Georgeville is a charming village, nestled between the hills and farms of Quebec’s Eastern Townships and the shores of Lake Memphremagog. There is a fancy general store, a park complete with old-fashioned gazebo, and a wharf popular with recreational boaters. The village has a cheerful mix of weekend cottagers and year-round residents. It that respect, it hasn’t changed much in more than 100 years.

A few years ago, I discovered that my great-grandparents owned a summer house there. According to the 1895-1896 Lovell’s Directory of Montreal, Robert Stanley Bagg’s summer residence was St. Clair Lodge, Georgeville. I had uncovered another bit of lost family history: although I have owned a small cottage about 15 minutes from there since 1979, I had no idea there was an ancestral connection to the area.

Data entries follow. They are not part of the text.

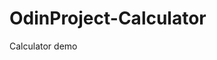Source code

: # OdinProject-Calculator
<a src="https://silviashi453.github.io/OdinProject-Calculator/">Calculator demo</a>
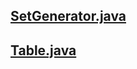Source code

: ## [SetGenerator.java](if688.github.io/2018.1/atividades/02-LL1parsing/src/br/ufpe/cin/if688/parsing/analysis/SetGenerator.java)

## [Table.java](https://github.com/amrm121/if688.github.io/blob/alternativeF/2018.1/atividades/02-LL1parsing/src/br/ufpe/cin/if688/table/Table.java)
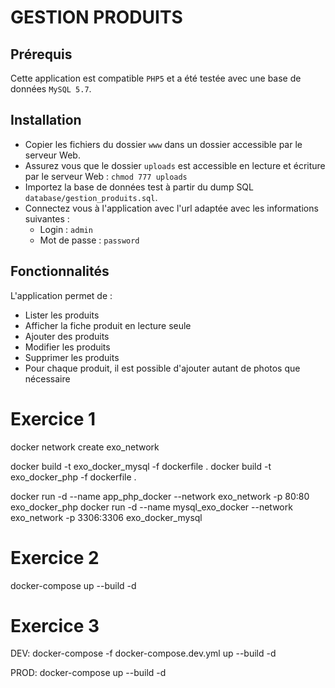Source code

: # GESTION PRODUITS

## Prérequis
Cette application est compatible `PHP5` et a été testée avec une base de données `MySQL 5.7`.

## Installation
- Copier les fichiers du dossier `www` dans un dossier accessible par le serveur Web.
- Assurez vous que le dossier `uploads` est accessible en lecture et écriture par le serveur Web : `chmod 777 uploads`
- Importez la base de données test à partir du dump SQL `database/gestion_produits.sql`.
- Connectez vous à l'application avec l'url adaptée avec les informations suivantes :
    - Login : `admin`
    - Mot de passe : `password`

## Fonctionnalités
L'application permet de :
- Lister les produits
- Afficher la fiche produit en lecture seule
- Ajouter des produits
- Modifier les produits
- Supprimer les produits
- Pour chaque produit, il est possible d'ajouter autant de photos que nécessaire

# Exercice 1
docker network create exo_network

docker build -t exo_docker_mysql -f dockerfile .
docker build -t exo_docker_php -f dockerfile .

docker run -d --name app_php_docker --network exo_network -p 80:80 exo_docker_php
docker run -d --name mysql_exo_docker --network exo_network -p 3306:3306 exo_docker_mysql

# Exercice 2

docker-compose up --build -d

# Exercice 3

DEV:
docker-compose -f docker-compose.dev.yml up --build -d

PROD:
docker-compose up --build -d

Montreal-born Robert Stanley Bagg (1848-1912) studied law and became a businessman. He married Clara Smithers in 1882 and the couple had three children, Evelyn, Gwendolyn (my grandmother) and Harold Stanley. I asked several people around Georgeville whether they knew of a house called St. Clair Lodge, but had no luck. Then Louise Abbott, a friend who is writing a book about the history of Lake Memphremagog, contacted me to ask about my great-grandparents. She had never heard of St. Clair Lodge, but she told me that’s because the property has been called Edgewood for many years. The house is still standing, though much has changed, and Louise sent me some photos.

Among some old letters and newspaper clippings, I made another discovery: Robert Stanley Bagg donated the bell to the St. George’s Anglican Church. The church too is still standing.  

This furniture set which came from the Bagg house has a new home with the Stanstead Historical Society.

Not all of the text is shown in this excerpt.